Nearly 300 works by Pablo Picasso must be returned to the family of the late artist, a French court ruled on 20 March, rejecting testimony from a retired Picasso employee who said the Spaniard's last wife gifted them to him over 50 years ago.
Pierre Le Guennec, 75, a retired electrician, and his wife Danielle, 71, were given a suspended sentence of two years in prison. They were also ordered to hand over the 271 works, estimated at between €60-120m (£43.4-86.8m), to the heirs of Picasso, who died in 1973.
Le Guennec, employed by Picasso in his last home in Mougins in south-east France, said last month in Grasse that Jacqueline Picasso offered him the box containing drawings, sketches and other works as a gift, either in 1971 or 1972, with the consent of her husband.

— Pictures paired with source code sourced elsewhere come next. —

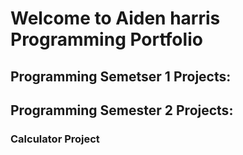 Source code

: # Welcome to Aiden harris Programming Portfolio
    
  ## Programming Semetser 1 Projects:
    
   ## Programming Semester 2 Projects:
    
   ### Calculator Project

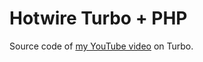 # Hotwire Turbo + PHP

Source code of [my YouTube video](https://www.youtube.com/watch?v=ATen32U90Fg) on Turbo.
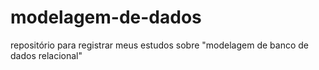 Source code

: # modelagem-de-dados
repositório para registrar meus estudos sobre "modelagem de banco de dados relacional"
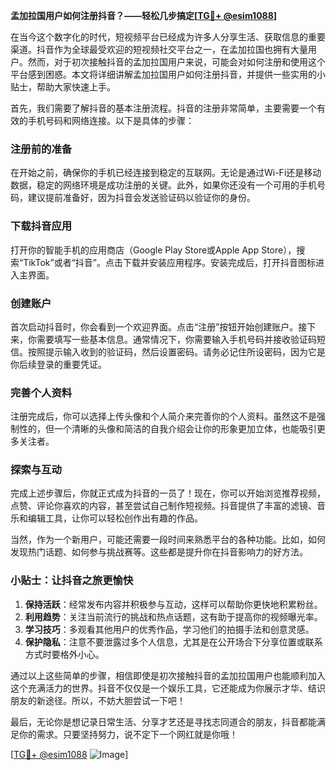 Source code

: **孟加拉国用户如何注册抖音？——轻松几步搞定[[TG💪+ @esim1088](https://t.me/s/esim1088)]**

在当今这个数字化的时代，短视频平台已经成为许多人分享生活、获取信息的重要渠道。抖音作为全球最受欢迎的短视频社交平台之一，在孟加拉国也拥有大量用户。然而，对于初次接触抖音的孟加拉国用户来说，可能会对如何注册和使用这个平台感到困惑。本文将详细讲解孟加拉国用户如何注册抖音，并提供一些实用的小贴士，帮助大家快速上手。

首先，我们需要了解抖音的基本注册流程。抖音的注册非常简单，主要需要一个有效的手机号码和网络连接。以下是具体的步骤：

### 注册前的准备

在开始之前，确保你的手机已经连接到稳定的互联网。无论是通过Wi-Fi还是移动数据，稳定的网络环境是成功注册的关键。此外，如果你还没有一个可用的手机号码，建议提前准备好，因为抖音会发送验证码以验证你的身份。

### 下载抖音应用

打开你的智能手机的应用商店（Google Play Store或Apple App Store），搜索“TikTok”或者“抖音”。点击下载并安装应用程序。安装完成后，打开抖音图标进入主界面。

### 创建账户

首次启动抖音时，你会看到一个欢迎界面。点击“注册”按钮开始创建账户。接下来，你需要填写一些基本信息。通常情况下，你需要输入手机号码并接收验证码短信。按照提示输入收到的验证码，然后设置密码。请务必记住所设密码，因为它是你后续登录的重要凭证。

### 完善个人资料

注册完成后，你可以选择上传头像和个人简介来完善你的个人资料。虽然这不是强制性的，但一个清晰的头像和简洁的自我介绍会让你的形象更加立体，也能吸引更多关注者。

### 探索与互动

完成上述步骤后，你就正式成为抖音的一员了！现在，你可以开始浏览推荐视频，点赞、评论你喜欢的内容，甚至尝试自己制作短视频。抖音提供了丰富的滤镜、音乐和编辑工具，让你可以轻松创作出有趣的作品。

当然，作为一个新用户，可能还需要一段时间来熟悉平台的各种功能。比如，如何发现热门话题、如何参与挑战赛等。这些都是提升你在抖音影响力的好方法。

### 小贴士：让抖音之旅更愉快

1. **保持活跃**：经常发布内容并积极参与互动，这样可以帮助你更快地积累粉丝。
2. **利用趋势**：关注当前流行的挑战和热点话题，这有助于提高你的视频曝光率。
3. **学习技巧**：多观看其他用户的优秀作品，学习他们的拍摄手法和创意灵感。
4. **保护隐私**：注意不要泄露过多个人信息，尤其是在公开场合下分享位置或联系方式时要格外小心。

通过以上这些简单的步骤，相信即使是初次接触抖音的孟加拉国用户也能顺利加入这个充满活力的世界。抖音不仅仅是一个娱乐工具，它还能成为你展示才华、结识朋友的新途径。所以，不妨大胆尝试一下吧！

最后，无论你是想记录日常生活、分享才艺还是寻找志同道合的朋友，抖音都能满足你的需求。只要坚持努力，说不定下一个网红就是你哦！

[[TG💪+ @esim1088](https://t.me/s/esim1088) ![Image](https://i.postimg.cc/4NQfJmqS/Snipaste-2025-05-13-00-14-12.png)] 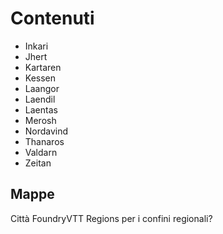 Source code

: # Contenuti

- Inkari
- Jhert
- Kartaren
- Kessen
- Laangor
- Laendil
- Laentas
- Merosh
- Nordavind
- Thanaros
- Valdarn
- Zeitan

## Mappe

Città
FoundryVTT Regions per i confini regionali?
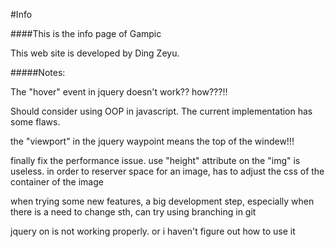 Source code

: #Info

####This is the info page of Gampic

This web site is developed by Ding Zeyu.

#####Notes:

The "hover" event in jquery doesn't work?? how???!!

Should consider using OOP in javascript.
The current implementation has some flaws.

the "viewport" in the jquery waypoint means the top of the windew!!!

finally fix the performance issue.
use "height" attribute on the "img" is useless.
in order to reserver space for an image, has to adjust the css of the container of the image

when trying some new features, a big development step, especially when there is a need to change sth, can try using
branching in git

jquery on is not working properly. or i haven't figure out how to use it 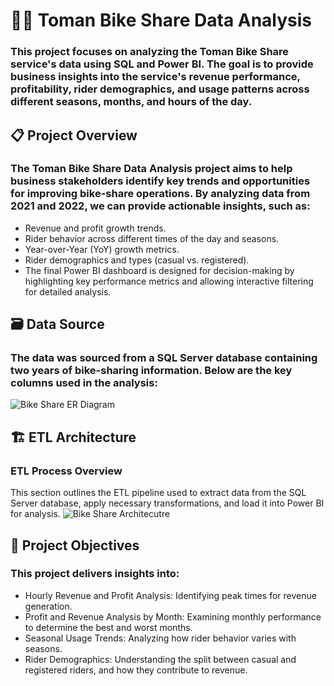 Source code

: # 🚴‍♂️ Toman Bike Share Data Analysis
### This project focuses on analyzing the Toman Bike Share service's data using SQL and Power BI. The goal is to provide business insights into the service's revenue performance, profitability, rider demographics, and usage patterns across different seasons, months, and hours of the day.

## 📋 Project Overview
###  The Toman Bike Share Data Analysis project aims to help business stakeholders identify key trends and opportunities for improving bike-share operations. By analyzing data from 2021 and 2022, we can provide actionable insights, such as:

* Revenue and profit growth trends.
* Rider behavior across different times of the day and seasons.
* Year-over-Year (YoY) growth metrics.
* Rider demographics and types (casual vs. registered).
* The final Power BI dashboard is designed for decision-making by highlighting key performance metrics and allowing interactive filtering for detailed analysis.

## 🗃 Data Source
### The data was sourced from a SQL Server database containing two years of bike-sharing information. Below are the key columns used in the analysis:
![Bike Share ER Diagram](https://github.com/user-attachments/assets/0bd9b07d-f0ec-4bb5-9170-854bd4dabfc2)

## 🏗️ ETL Architecture
### ETL Process Overview
This section outlines the ETL pipeline used to extract data from the SQL Server database, apply necessary transformations, and load it into Power BI for analysis.
  ![Bike Share Architecutre](https://github.com/user-attachments/assets/31b9288f-cc43-4c9d-8f2f-58821fe2eb9f)


## 🎯 Project Objectives
### This project delivers insights into:

* Hourly Revenue and Profit Analysis: Identifying peak times for revenue generation.
* Profit and Revenue Analysis by Month: Examining monthly performance to determine the best and worst months.
* Seasonal Usage Trends: Analyzing how rider behavior varies with seasons.
* Rider Demographics: Understanding the split between casual and registered riders, and how they contribute to revenue.

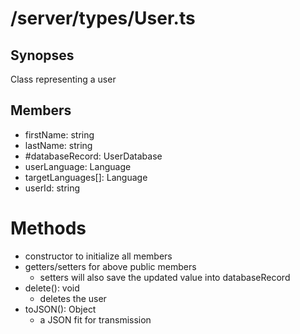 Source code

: # /server/types/User.ts

## Synopses
Class representing a user

## Members
- firstName: string
- lastName: string
- #databaseRecord: UserDatabase
- userLanguage: Language
- targetLanguages[]: Language
- userId: string

# Methods
- constructor to initialize all members
- getters/setters for above public members
  - setters will also save the updated value into databaseRecord
- delete(): void
  - deletes the user
- toJSON(): Object
  - a JSON fit for transmission
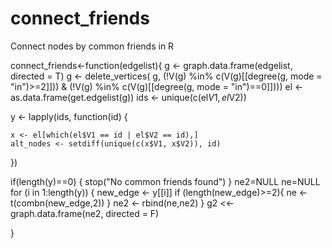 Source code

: # connect_friends
Connect nodes by common friends in R

connect_friends<-function(edgelist){
  g <- graph.data.frame(edgelist, directed = T)
  g <- delete_vertices( g, 
                        (!V(g) %in% c(V(g)[[degree(g, mode = "in")>=2]])) & 
                          (!V(g) %in% c(V(g)[[degree(g, mode = "in")==0]])))
  el <- as.data.frame(get.edgelist(g))
  ids <- unique(c(el$V1, el$V2))
  
  y <- lapply(ids, function(id) {
    
    x <- el[which(el$V1 == id | el$V2 == id),]
    alt_nodes <- setdiff(unique(c(x$V1, x$V2)), id)
    
  })
  
  if(length(y)==0) {
    stop("No common friends found")
  }
  ne2=NULL
  ne=NULL
  for (i in 1:length(y)) {
    new_edge <- y[[i]]
    if (length(new_edge)>=2){
      ne <- t(combn(new_edge,2))
    }
    ne2 <- rbind(ne,ne2)
  }
  g2  <<-  graph.data.frame(ne2, directed  =  F)
  
}


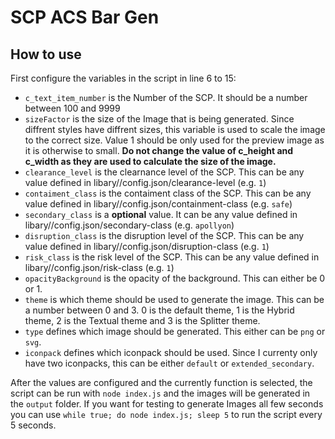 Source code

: # SCP ACS Bar Gen

## How to use
First configure the variables in the script in line 6 to 15:
- `c_text_item_number` is the Number of the SCP. It should be a number between 100 and 9999
- `sizeFactor` is the size of the Image that is being generated. Since diffrent styles have diffrent sizes, this variable is used to scale the image to the correct size. Value 1 should be only used for the preview image as it is otherwise to small. **Do not change the value of c_height and c_width as they are used to calculate the size of the image.**
- `clearance_level` is the clearnance level of the SCP. This can be any value defined in libary/<SelectedStyle>/config.json/clearance-level (e.g. `1`)
- `contaiment_class` is the contaiment class of the SCP. This can be any value defined in libary/<SelectedStyle>/config.json/containment-class (e.g. `safe`)
- `secondary_class` is a **optional** value. It can be any value defined in libary/<SelectedStyle>/config.json/secondary-class (e.g. `apollyon`)
- `disruption_class` is the disruption level of the SCP. This can be any value defined in libary/<SelectedStyle>/config.json/disruption-class (e.g. `1`)
- `risk_class` is the risk level of the SCP. This can be any value defined in libary/<SelectedStyle>/config.json/risk-class (e.g. `1`)
- `opacityBackground` is the opacity of the background. This can either be 0 or 1.
- `theme` is which theme should be used to generate the image. This can be a number between 0 and 3. 0 is the default theme, 1 is the Hybrid theme, 2 is the Textual theme and 3 is the Splitter theme.
- `type` defines which image should be generated. This either can be `png` or `svg`.
- `iconpack` defines which iconpack should be used. Since I currenty only have two iconpacks, this can be either `default` or `extended_secondary`.

After the values are configured and the currently function is selected, the script can be run with `node index.js` and the images will be generated in the `output` folder.
If you want for testing to generate Images all few seconds you can use `while true; do node index.js; sleep 5` to run the script every 5 seconds. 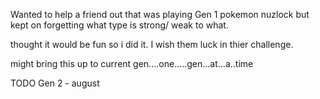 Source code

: Wanted to help a friend out that was playing  Gen 1 pokemon nuzlock but kept on forgetting what type is strong/ weak to what. 

thought it would be fun so i did it.  I wish them luck in thier challenge. 

might bring this up to current gen....one.....gen...at...a..time

TODO
Gen 2 - august 
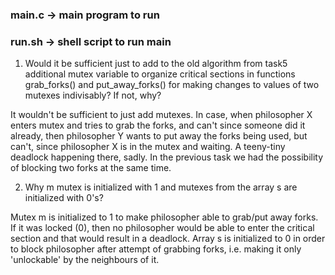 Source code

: ### main.c -> main program to run
### run.sh -> shell script to run main

1. Would it be sufficient just to add to the old algorithm from task5 additional mutex variable to organize critical sections in functions grab_forks() and put_away_forks() for making changes to values of two mutexes indivisably?  If not, why?

It wouldn't be sufficient to just add mutexes. In case, when philosopher X enters mutex and tries to grab the forks, and can't since someone did it already, then philosopher Y wants to put away the forks being used, but can't, since philosopher X is in the mutex and waiting. A teeny-tiny deadlock happening there, sadly. In the previous task we had the possibility of blocking two forks at the same time.

2. Why m mutex is initialized with 1 and mutexes from the array s are initialized with 0's?

Mutex m is initialized to 1 to make philosopher able to grab/put away forks. If it was locked (0), then no philosopher would be able to enter the critical section and that would result in a deadlock. Array s is initialized to 0 in order to block philosopher after attempt of grabbing forks, i.e. making it only 'unlockable' by the neighbours of it.
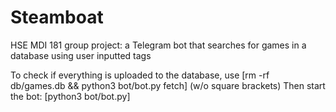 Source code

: # Steamboat
HSE MDI 181 group project: a Telegram bot that searches for games in a database using user inputted tags 

To check if everything is uploaded to the database, use [rm -rf db/games.db && python3 bot/bot.py fetch] (w/o square brackets)
Then start the bot: [python3 bot/bot.py]
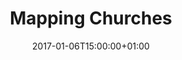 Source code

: ---
date: "2017-01-06T15:00:00+01:00"
title: "Mapping Churches"
publishdate: "2017-01-06"
event: "Annual meeting of British and Irish church statisticians"
event_url:
location: 
address:
  street:
  city: Cardiff
  region:
  postcode:
  country: Wales
summary: ""
authors: ["jeremy"]
url_slides: https://jeremykidwell.info/files/presentations/presentation-20160106-mapping_churches.key
---
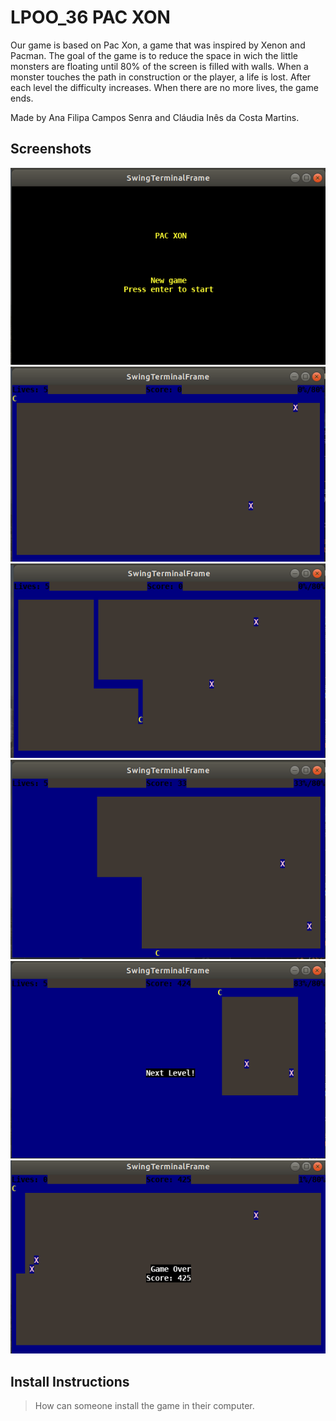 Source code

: # LPOO_36 PAC XON

Our game is based on Pac Xon, a game that was inspired by Xenon and Pacman.
The goal of the game is to reduce the space in wich the little monsters are floating until 80% of the screen is filled with walls. When a monster touches the path in construction or the player, a life is lost. After each level the difficulty increases.
When there are no more lives, the game ends.

Made by Ana Filipa Campos Senra and Cláudia Inês da Costa Martins.

## Screenshots

 ![Begin](docs/images/start.png)
 ![gameBegin](docs/images/gameBegin.png)
 ![Path](docs/images/path.png)
 ![Game](docs/images/finishedPath.png) 
 ![Level](docs/images/nextLevel.png)
 ![GAMEOVER](docs/images/gameOver.png)

## Install Instructions

> How can someone install the game in their computer.
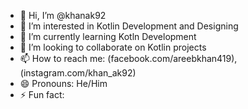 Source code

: - 👋 Hi, I’m @khanak92
- 👀 I’m interested in Kotlin Development and Designing
- 🌱 I’m currently learning Kotln Development
- 💞️ I’m looking to collaborate on Kotlin projects
- 📫 How to reach me: (facebook.com/areebkhan419),(instagram.com/khan_ak92)
- 😄 Pronouns: He/Him
- ⚡ Fun fact: 

<!---
khanak92/khanak92 is a ✨ special ✨ repository because its `README.md` (this file) appears on your GitHub profile.
You can click the Preview link to take a look at your changes.
--->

"I received it simply as I have already said. It was given to me, and that's it," he told reporters inside the courthouse. The box sat in the Le Guennec's garage for nearly 40 years before the couple brought it to Paris to be appraised in 2010. After the discovery of the cache, Picasso's heirs contacted authorities who opened an investigation. Le Guennec has always said he did nothing wrong and they were a gift.
"It's Madame (Picasso) who gave them. But if Madame gave them, Monsieur was aware of it. She wasn't going to do that just like that, was she?" he said through the garden railings of his small house tucked between Cannes and Grasse in the south of France in 2010 after the investigation was first opened.
He said he was given the paintings and he stuck them in a box in his garage. "I didn't really pay attention to it," he said, adding that he had nowhere to put the works in his humble, one-bedroom abode.